Lo ripeto: lo Yoga non è una medicina miracolosa, né un trattamento estetico o una preparazione atletica. Occorre precisarlo, prima che partano le class action e le inchieste per truffa contro i troppi chiacchieroni ansiosi di vendere il proprio prodotto al target di turno.
Al tempo stesso, lo Yoga può davvero aiutare a risolvere anche seri problemi di salute, migliorare l’aspetto e le prestazioni di ogni tipo. Ma c’è un grosso ma. Tutti questi benefici sono effetti collaterali della pratica. Se diventano lo scopo, lo Yoga perde il suo principio attivo. Ciò non significa che bisogna abbracciare – Dio ce ne scampi! – lo Yoga come una religione, perché è tutto fuorché una religione, per quanto certi fanatici indù ne reclamino ultimamente la proprietà intellettuale. Significa che bisogna prendere atto della necessità di risalire al nodo superiore del problema.
Ma allora, cosa ‘fa’ lo Yoga?
Quando gli antichi dicevano che il fine dello Yoga è di ripristinare lo stato naturale, non intendevano invitare il praticante a un bucolico ritorno alla terra, ma a collegarsi con la parte di sé che non è toccata da malattia, inestetismi, ansie e malesseri di ogni sorta. E, da lì, riprendere il controllo.
Questo non significa per forza guarire, ma ricollocare il malessere in una prospettiva molto più ampia della dicotomia salute/malattia, estetismo/inestetismo, ansia/quiete (come ben sintetizzato da Massimiliano Sassoli de Bianchi ne L’ipotesi stupefacente). Contenerlo, invece di esserne contenuti: è un processo complesso, tuttavia anche nell’apertura di un margine infinitesimale, anche nella sospensione fugace del fitto assillo dei processi mentali c’è una conquista inestimabile: è la dimostrazione che è possibile farlo.
“Il germe è zero, il terreno è tutto” (parole che qualcuno attribuisce nientemeno che a Louis Pasteur in punto di morte): ebbene, lo Yoga si occupa del terreno, non tanto del germe. Della premessa, prima ancora che della storia che si andrà a tessere sulla sua superficie. Per questo può essere un validissimo supporto per una terapia, ma non può sostituirsi alla terapia quando essa sia necessaria. E, proprio per questo, sono felice di poter collaborare e confrontarmi con medici, in uno scambio che arricchisce entrambi, ma non modifica gli ambiti le reciproche competenze.

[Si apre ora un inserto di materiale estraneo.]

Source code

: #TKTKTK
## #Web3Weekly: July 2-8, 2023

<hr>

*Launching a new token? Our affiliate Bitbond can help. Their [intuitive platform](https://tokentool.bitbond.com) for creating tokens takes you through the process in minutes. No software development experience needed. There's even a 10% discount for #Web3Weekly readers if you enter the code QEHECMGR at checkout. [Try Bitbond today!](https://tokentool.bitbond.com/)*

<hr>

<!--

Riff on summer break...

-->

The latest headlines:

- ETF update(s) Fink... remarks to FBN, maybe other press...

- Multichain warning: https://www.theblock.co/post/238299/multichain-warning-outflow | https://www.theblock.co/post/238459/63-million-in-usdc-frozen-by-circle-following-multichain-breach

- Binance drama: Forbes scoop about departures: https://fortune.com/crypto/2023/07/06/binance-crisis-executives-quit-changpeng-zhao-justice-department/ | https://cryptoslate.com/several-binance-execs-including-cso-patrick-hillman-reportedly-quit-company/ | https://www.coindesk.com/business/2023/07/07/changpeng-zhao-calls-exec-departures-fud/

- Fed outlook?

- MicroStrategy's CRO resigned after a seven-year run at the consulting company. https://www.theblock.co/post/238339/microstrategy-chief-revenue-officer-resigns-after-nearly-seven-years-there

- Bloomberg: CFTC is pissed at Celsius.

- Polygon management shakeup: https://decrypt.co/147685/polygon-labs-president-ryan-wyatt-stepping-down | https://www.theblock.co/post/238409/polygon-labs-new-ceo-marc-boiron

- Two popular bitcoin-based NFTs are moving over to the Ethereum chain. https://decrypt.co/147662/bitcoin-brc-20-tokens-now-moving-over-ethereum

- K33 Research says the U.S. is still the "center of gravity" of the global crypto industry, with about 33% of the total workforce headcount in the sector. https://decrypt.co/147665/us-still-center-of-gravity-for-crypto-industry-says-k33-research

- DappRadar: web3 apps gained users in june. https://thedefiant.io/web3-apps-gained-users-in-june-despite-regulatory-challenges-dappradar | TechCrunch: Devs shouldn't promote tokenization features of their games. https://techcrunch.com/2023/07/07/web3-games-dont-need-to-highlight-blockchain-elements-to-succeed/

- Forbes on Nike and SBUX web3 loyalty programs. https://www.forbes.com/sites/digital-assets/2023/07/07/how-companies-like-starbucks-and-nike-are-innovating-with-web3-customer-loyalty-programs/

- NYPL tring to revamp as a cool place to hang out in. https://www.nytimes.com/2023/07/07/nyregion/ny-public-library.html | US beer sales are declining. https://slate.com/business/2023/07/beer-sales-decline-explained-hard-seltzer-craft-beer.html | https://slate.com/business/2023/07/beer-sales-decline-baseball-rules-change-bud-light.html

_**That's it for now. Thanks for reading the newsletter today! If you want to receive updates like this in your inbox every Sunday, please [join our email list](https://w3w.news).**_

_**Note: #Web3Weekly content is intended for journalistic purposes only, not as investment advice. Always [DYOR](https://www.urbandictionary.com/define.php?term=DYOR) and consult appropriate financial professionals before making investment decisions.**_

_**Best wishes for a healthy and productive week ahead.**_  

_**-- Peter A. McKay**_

La premessa indispensabile
Ma qual è allora la premessa di cui lo Yoga si occupa? Giusto pochi giorni fa mi è capitata sotto gli occhi una galleria di immagini degli allenamenti della marina taiwanese. L’articolo titolava “Lo stretching estremo degli uomini rana” e nelle immagini riconoscevo qualcosa di familiare. Nei commenti, qualcuno obiettava: “Ma quale stretching estremo, questo è Yoga!”:
Errore. Malgrado questa postura sia del tutto simile alla āsana (cioè alla postura) chiamata Supta virāsana, gli uomini rana non stanno praticando Yoga, né sembrano intenzionati a farlo.
Qual è la differenza? Se accettassimo l’equazione (stessa postura=stessa pratica), allora potrei affermare che ho visto donne in avanzato stato di gravidanza e persone di ogni età con i più svariati problemi – anche meniscopatie e lussazioni varie – eseguire la stessa pratica di “stretching estremo”. Ma così non è, perché si tratta di due cose molto distinte, tanto da essere agli antipodi.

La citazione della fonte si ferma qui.